# Which of these quotes do you agree with more?



## Andres (Mar 22, 2012)

I have two quotes below that speak to sanctification, or holiness, in the life of the Christian. The quotes seem to take differing stances on our motivation for holy living. I am curious as to which quote you would agree with more. If you'd care to give reasons why you voted the way you did, please do so in the comments. Lastly, I am purposefully not identifying whom the quotes are from because I don't want that to sway the votes any. If you happen to know whom I'm quoting, I'd ask you to please refrain from saying so. 

Quote #1:


> "In his justification, the Christian has already passed through the judgment of God. He pursues holiness not in order to be right with God, but as a response to God's gracious declaration that he already is right with him."


Quote #2:


> "The deepest motive for holy living is not gratitude for the forgiveness of sin but the believer's existence as a new creature."


----------



## Zach (Mar 22, 2012)

I think it does not have to be one or the other. Both resonate with why I strive to live a holy life before God. I am thankful for the new life that he has given me and that new life is a call to holy living before God. However, I voted for #1 because, "He pursues holiness not in order to be right with God," is so crucial to the sanctification of the Christian. If that is not the case, all striving to live a holy life is merely an attempt at works based justification. I don't statement two implies that at all, but I agree with statement one more. 

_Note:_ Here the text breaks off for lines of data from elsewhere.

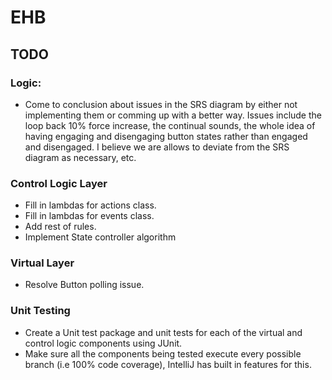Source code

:# EHB


## TODO

### Logic:
* Come to conclusion about issues in the SRS diagram by either not implementing them or comming up with a better way. Issues include the loop back 10% force increase, the continual sounds, the whole idea of having engaging and disengaging button states rather than engaged and disengaged. I believe we are allows to deviate from the SRS diagram as necessary, etc.

### Control Logic Layer
* Fill in lambdas for actions class.
* Fill in lambdas for events class.
* Add rest of rules.
* Implement State controller algorithm 

### Virtual Layer
* Resolve Button polling issue.

### Unit Testing
* Create a Unit test package and unit tests for each of the virtual and control logic components using JUnit. 
* Make sure all the components being tested execute every possible branch (i.e 100% code coverage), IntelliJ has built in features for this.
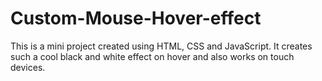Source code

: # Custom-Mouse-Hover-effect
This is a mini project created using HTML, CSS and JavaScript. It creates such a cool black and white effect on hover and also works on touch devices.
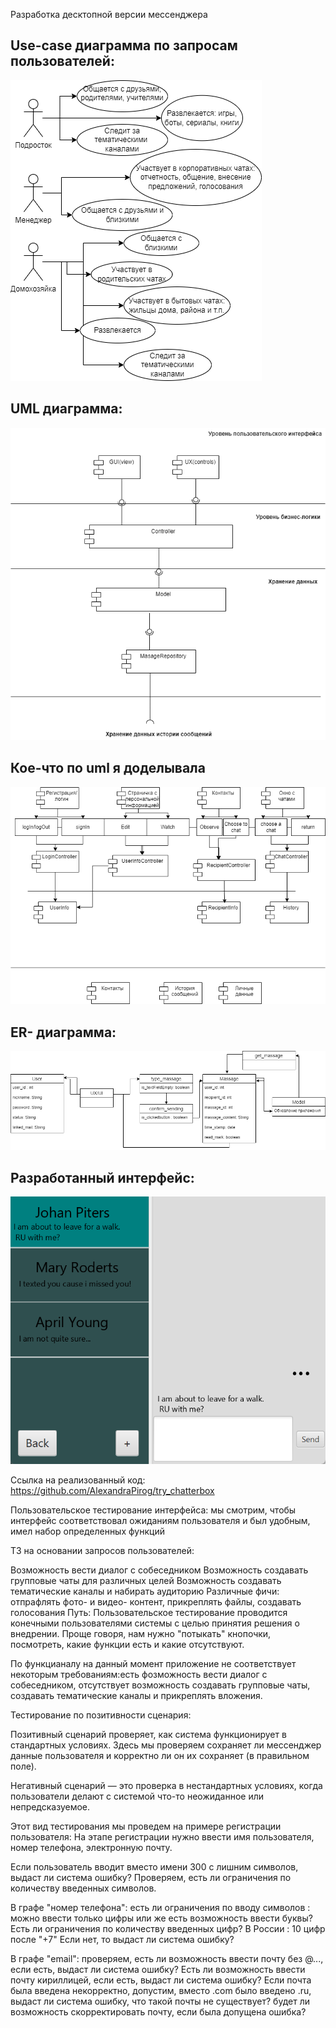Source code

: Разработка десктопной версии мессенджера

## Use-case диаграмма по запросам пользователей: 

![](https://raw.githubusercontent.com/AlexandraPirog/Architecture_12sem/main/UseCase10.png)


## UML диаграмма:


![](https://raw.githubusercontent.com/AlexandraPirog/Architecture_12sem/main/umlMassager.png) 



## Кое-что по uml я доделывала 


![](https://raw.githubusercontent.com/AlexandraPirog/Architecture_12sem/main/%D0%BC%D0%B5%D1%81%D1%81%D0%B5%D0%B4%D0%B6%D0%B5%D1%80.png)



## ER- диаграмма: 


![](https://raw.githubusercontent.com/AlexandraPirog/Architecture_12sem/main/Massager10.png)



## Разработанный интерфейс: 


![](https://raw.githubusercontent.com/AlexandraPirog/Architecture_12sem/main/Chatterbox.png)



Ссылка на реализованный код: https://github.com/AlexandraPirog/try_chatterbox

Пользовательское тестирование интерфейса: мы смотрим, чтобы интерфейс соответствовал ожиданиям пользователя и был удобным, имел набор определенных функций

ТЗ на основании запросов пользователей:

Возможность вести диалог с собеседником
Возможность создавать групповые чаты для различных целей
Возможность создавать тематические каналы и набирать аудиторию
Различные фичи: отпрафлять фото- и видео- контент, прикреплять файлы, создавать голосования
Путь: Пользовательское тестирование проводится конечными пользователями системы с целью принятия решения о внедрении. Проще говоря, нам нужно "потыкать" кнопочки, посмотреть, какие функции есть и какие отсутствуют.

По функцианалу на данный момент приложение не соответствует некоторым требованиям:есть фозможность вести диалог с собеседником, отсутствует возможность создавать групповые чаты, создавать тематические каналы и прикреплять вложения.

Тестирование по позитивности сценария:

Позитивный сценарий проверяет, как система функционирует в стандартных условиях. Здесь мы проверяем сохраняет ли мессенджер данные пользователя и корректно ли он их сохраняет (в правильном поле).

Негативный сценарий — это проверка в нестандартных условиях, когда пользователи делают с системой что-то неожиданное или непредсказуемое.

Этот вид тестирования мы проведем на примере регистрации пользователя: На этапе регистрации нужно ввести имя пользователя, номер телефона, электронную почту.

Если пользователь вводит вместо имени 300 с лишним символов, выдаст ли система ошибку? Проверяем, есть ли ограничения по количеству введенных символов.

В графе "номер телефона": есть ли ограничения по вводу символов : можно ввести только цифры или же есть возможность ввести буквы? Есть ли ограничения по количеству введенных цифр? В России : 10 цифр после "+7" Если нет, то выдаст ли система ошибку?

В графе "email": проверяем, есть ли возможность ввести почту без @..., если есть, выдаст ли система ошибку? Есть ли возможность ввести почту кириллицей, если есть, выдаст ли система ошибку? Если почта была введена некорректно, допустим, вместо .com было введено .ru, выдаст ли система ошибку, что такой почты не существует? будет ли возможность скорректировать почту, если была допущена ошибка?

Also, your son sure is beautiful, Andrew!


----------



## Jack K (Mar 23, 2012)

From John Owen's _Christologia:_



> Motives unto to love of Christ are so great, so many, so diffused through the whole dispensation of God in him unto us, as that they can by no hand be fully expressed…. The studying, the collection of them, or so many of them as we are able, the meditation on them, and improvement of them, is among the principal duties of our whole lives.



Why would we limit ourselves to two choices? Our motivations for loving God are more than we could count.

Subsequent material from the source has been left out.